--- TASK STATEMENT ---
Where a line below holds the string "myapi", that line goes into the answer.

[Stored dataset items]
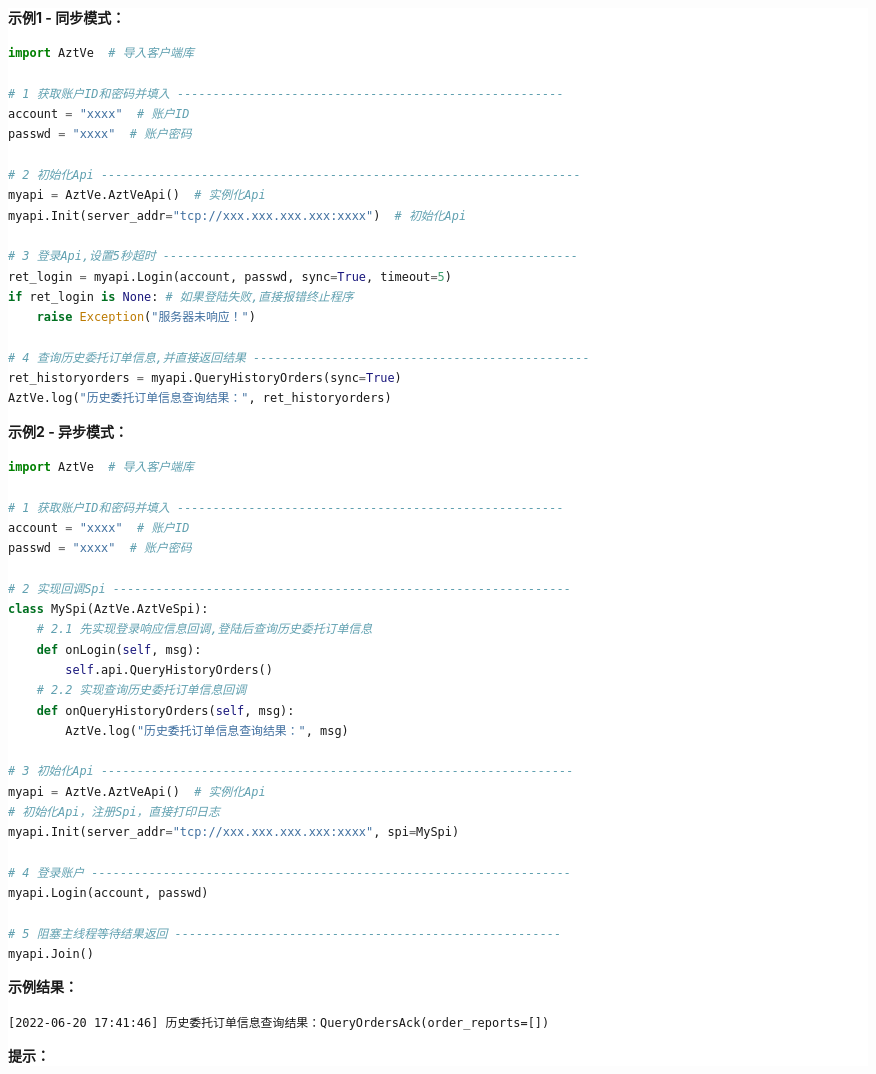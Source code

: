 **示例1 - 同步模式：**
```python
import AztVe  # 导入客户端库

# 1 获取账户ID和密码并填入 ------------------------------------------------------
account = "xxxx"  # 账户ID
passwd = "xxxx"  # 账户密码

# 2 初始化Api -------------------------------------------------------------------
myapi = AztVe.AztVeApi()  # 实例化Api
myapi.Init(server_addr="tcp://xxx.xxx.xxx.xxx:xxxx")  # 初始化Api

# 3 登录Api,设置5秒超时 ----------------------------------------------------------
ret_login = myapi.Login(account, passwd, sync=True, timeout=5)
if ret_login is None: # 如果登陆失败,直接报错终止程序
    raise Exception("服务器未响应！")

# 4 查询历史委托订单信息,并直接返回结果 -----------------------------------------------
ret_historyorders = myapi.QueryHistoryOrders(sync=True)
AztVe.log("历史委托订单信息查询结果：", ret_historyorders)
```
**示例2 - 异步模式：**
```python
import AztVe  # 导入客户端库

# 1 获取账户ID和密码并填入 ------------------------------------------------------
account = "xxxx"  # 账户ID
passwd = "xxxx"  # 账户密码

# 2 实现回调Spi ----------------------------------------------------------------
class MySpi(AztVe.AztVeSpi):
    # 2.1 先实现登录响应信息回调,登陆后查询历史委托订单信息
    def onLogin(self, msg):
        self.api.QueryHistoryOrders()
    # 2.2 实现查询历史委托订单信息回调
    def onQueryHistoryOrders(self, msg):
        AztVe.log("历史委托订单信息查询结果：", msg)
        
# 3 初始化Api ------------------------------------------------------------------
myapi = AztVe.AztVeApi()  # 实例化Api
# 初始化Api，注册Spi，直接打印日志
myapi.Init(server_addr="tcp://xxx.xxx.xxx.xxx:xxxx", spi=MySpi) 

# 4 登录账户 -------------------------------------------------------------------
myapi.Login(account, passwd)

# 5 阻塞主线程等待结果返回 ------------------------------------------------------
myapi.Join()
```
**示例结果：**
```
[2022-06-20 17:41:46] 历史委托订单信息查询结果：QueryOrdersAck(order_reports=[])
```
**提示：**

--- SOLUTION TO THIS EXERCISE ---
myapi = AztVe.AztVeApi()  # 实例化Api
myapi.Init(server_addr="tcp://xxx.xxx.xxx.xxx:xxxx")  # 初始化Api
ret_login = myapi.Login(account, passwd, sync=True, timeout=5)
ret_historyorders = myapi.QueryHistoryOrders(sync=True)
myapi = AztVe.AztVeApi()  # 实例化Api
myapi.Init(server_addr="tcp://xxx.xxx.xxx.xxx:xxxx", spi=MySpi) 
myapi.Login(account, passwd)
myapi.Join()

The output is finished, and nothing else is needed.